What the exercise asks: Copy every line from the records below that holds the word "This".

::: The input

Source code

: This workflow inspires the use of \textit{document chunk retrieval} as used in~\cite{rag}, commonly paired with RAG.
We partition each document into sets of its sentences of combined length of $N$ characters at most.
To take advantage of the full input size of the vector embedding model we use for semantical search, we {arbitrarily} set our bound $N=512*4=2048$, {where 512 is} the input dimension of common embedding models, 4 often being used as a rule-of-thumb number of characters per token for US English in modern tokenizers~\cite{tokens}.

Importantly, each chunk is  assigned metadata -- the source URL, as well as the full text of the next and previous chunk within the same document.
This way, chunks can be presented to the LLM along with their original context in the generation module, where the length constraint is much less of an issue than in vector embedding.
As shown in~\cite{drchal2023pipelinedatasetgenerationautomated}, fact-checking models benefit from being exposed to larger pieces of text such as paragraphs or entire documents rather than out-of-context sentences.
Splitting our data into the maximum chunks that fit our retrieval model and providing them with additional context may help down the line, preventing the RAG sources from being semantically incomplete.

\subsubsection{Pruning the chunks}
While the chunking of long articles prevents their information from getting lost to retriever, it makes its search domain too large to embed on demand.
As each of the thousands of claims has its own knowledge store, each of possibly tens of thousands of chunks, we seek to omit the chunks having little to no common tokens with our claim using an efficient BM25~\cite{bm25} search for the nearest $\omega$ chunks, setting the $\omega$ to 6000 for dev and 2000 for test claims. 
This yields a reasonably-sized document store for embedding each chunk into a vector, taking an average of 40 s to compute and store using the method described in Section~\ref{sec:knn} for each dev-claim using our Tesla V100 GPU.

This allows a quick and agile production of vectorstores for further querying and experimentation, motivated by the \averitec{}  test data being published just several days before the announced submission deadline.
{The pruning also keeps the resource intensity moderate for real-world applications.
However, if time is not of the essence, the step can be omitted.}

::::::

Your solution:
: This workflow inspires the use of \textit{document chunk retrieval} as used in~\cite{rag}, commonly paired with RAG.
This way, chunks can be presented to the LLM along with their original context in the generation module, where the length constraint is much less of an issue than in vector embedding.
This yields a reasonably-sized document store for embedding each chunk into a vector, taking an average of 40 s to compute and store using the method described in Section~\ref{sec:knn} for each dev-claim using our Tesla V100 GPU.
This allows a quick and agile production of vectorstores for further querying and experimentation, motivated by the \averitec{}  test data being published just several days before the announced submission deadline.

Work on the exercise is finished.